▼
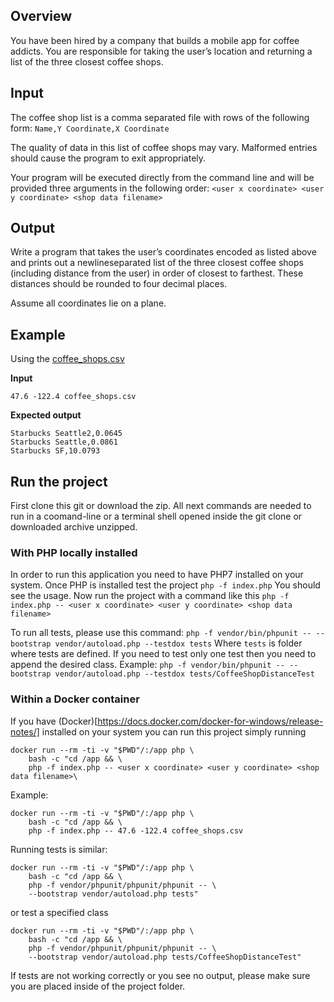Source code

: ## Overview

You have been hired by a company that builds a mobile app for coffee addicts.  You are 
responsible for taking the user’s location and returning a list of the three closest coffee shops.

## Input

The coffee shop list is a comma separated file with rows of the following form:
`Name,Y Coordinate,X Coordinate`

The quality of data in this list of coffee shops may vary.  Malformed entries should cause the 
program to exit appropriately. 

Your program will be executed directly from the command line and will be provided three 
arguments in the following order:
`<user x coordinate> <user y coordinate> <shop data filename>`

## Output

Write a program that takes the user’s coordinates encoded as listed above and prints out a 
newline­separated list of the three closest coffee shops (including distance from the user) in 
order of closest to farthest.  These distances should be rounded to four decimal places. 

Assume all coordinates lie on a plane.

## Example

Using the [coffee_shops.csv](coffee_shops.csv)

__Input__

`47.6 -122.4 coffee_shops.csv`

__Expected output__

```
Starbucks Seattle2,0.0645
Starbucks Seattle,0.0861
Starbucks SF,10.0793
```
## Run the project

First clone this git or download the zip.
All next commands are needed to run in a coomand-line or a terminal shell
opened inside the git clone or downloaded archive unzipped.


### With PHP locally installed
In order to run this application you need to have PHP7 installed on your system.
Once PHP is installed test the project
`php -f index.php`
You should see the usage.
Now run the project with a command like this
`php -f index.php -- <user x coordinate> <user y coordinate> <shop data filename>`

To run all tests, please use this command:
`php -f vendor/bin/phpunit -- --bootstrap vendor/autoload.php --testdox tests`
Where `tests` is folder where tests are defined.
If you need to test only one test then you need to append the desired class.
Example:
`php -f vendor/bin/phpunit -- --bootstrap vendor/autoload.php --testdox tests/CoffeeShopDistanceTest`


### Within a Docker container
If you have (Docker)[https://docs.docker.com/docker-for-windows/release-notes/] installed on your system
you can run this project simply running
```
docker run --rm -ti -v "$PWD"/:/app php \
    bash -c "cd /app && \
    php -f index.php -- <user x coordinate> <user y coordinate> <shop data filename>\
```
Example:
```
docker run --rm -ti -v "$PWD"/:/app php \
    bash -c "cd /app && \
    php -f index.php -- 47.6 -122.4 coffee_shops.csv
```

Running tests is similar:
```
docker run --rm -ti -v "$PWD"/:/app php \
    bash -c "cd /app && \
    php -f vendor/phpunit/phpunit/phpunit -- \
    --bootstrap vendor/autoload.php tests" 
```
or test a specified class
```
docker run --rm -ti -v "$PWD"/:/app php \
    bash -c "cd /app && \
    php -f vendor/phpunit/phpunit/phpunit -- \
    --bootstrap vendor/autoload.php tests/CoffeeShopDistanceTest" 
```
If tests are not working correctly or you see no output, please make sure you are placed inside of the 
project folder.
▲
§ **Task**
A verbatim copy of the data, pictures removed, is the expected result.

§ **Response to this exercise**
Source code

: ## Overview

You have been hired by a company that builds a mobile app for coffee addicts.  You are 
responsible for taking the user’s location and returning a list of the three closest coffee shops.

## Input

The coffee shop list is a comma separated file with rows of the following form:
`Name,Y Coordinate,X Coordinate`

The quality of data in this list of coffee shops may vary.  Malformed entries should cause the 
program to exit appropriately. 

Your program will be executed directly from the command line and will be provided three 
arguments in the following order:
`<user x coordinate> <user y coordinate> <shop data filename>`

## Output

Write a program that takes the user’s coordinates encoded as listed above and prints out a 
newline­separated list of the three closest coffee shops (including distance from the user) in 
order of closest to farthest.  These distances should be rounded to four decimal places. 

Assume all coordinates lie on a plane.

## Example

Using the [coffee_shops.csv](coffee_shops.csv)

__Input__

`47.6 -122.4 coffee_shops.csv`

__Expected output__

```
Starbucks Seattle2,0.0645
Starbucks Seattle,0.0861
Starbucks SF,10.0793
```
## Run the project

First clone this git or download the zip.
All next commands are needed to run in a coomand-line or a terminal shell
opened inside the git clone or downloaded archive unzipped.


### With PHP locally installed
In order to run this application you need to have PHP7 installed on your system.
Once PHP is installed test the project
`php -f index.php`
You should see the usage.
Now run the project with a command like this
`php -f index.php -- <user x coordinate> <user y coordinate> <shop data filename>`

To run all tests, please use this command:
`php -f vendor/bin/phpunit -- --bootstrap vendor/autoload.php --testdox tests`
Where `tests` is folder where tests are defined.
If you need to test only one test then you need to append the desired class.
Example:
`php -f vendor/bin/phpunit -- --bootstrap vendor/autoload.php --testdox tests/CoffeeShopDistanceTest`


### Within a Docker container
If you have (Docker)[https://docs.docker.com/docker-for-windows/release-notes/] installed on your system
you can run this project simply running
```
docker run --rm -ti -v "$PWD"/:/app php \
    bash -c "cd /app && \
    php -f index.php -- <user x coordinate> <user y coordinate> <shop data filename>\
```
Example:
```
docker run --rm -ti -v "$PWD"/:/app php \
    bash -c "cd /app && \
    php -f index.php -- 47.6 -122.4 coffee_shops.csv
```

Running tests is similar:
```
docker run --rm -ti -v "$PWD"/:/app php \
    bash -c "cd /app && \
    php -f vendor/phpunit/phpunit/phpunit -- \
    --bootstrap vendor/autoload.php tests" 
```
or test a specified class
```
docker run --rm -ti -v "$PWD"/:/app php \
    bash -c "cd /app && \
    php -f vendor/phpunit/phpunit/phpunit -- \
    --bootstrap vendor/autoload.php tests/CoffeeShopDistanceTest" 
```
If tests are not working correctly or you see no output, please make sure you are placed inside of the 
project folder.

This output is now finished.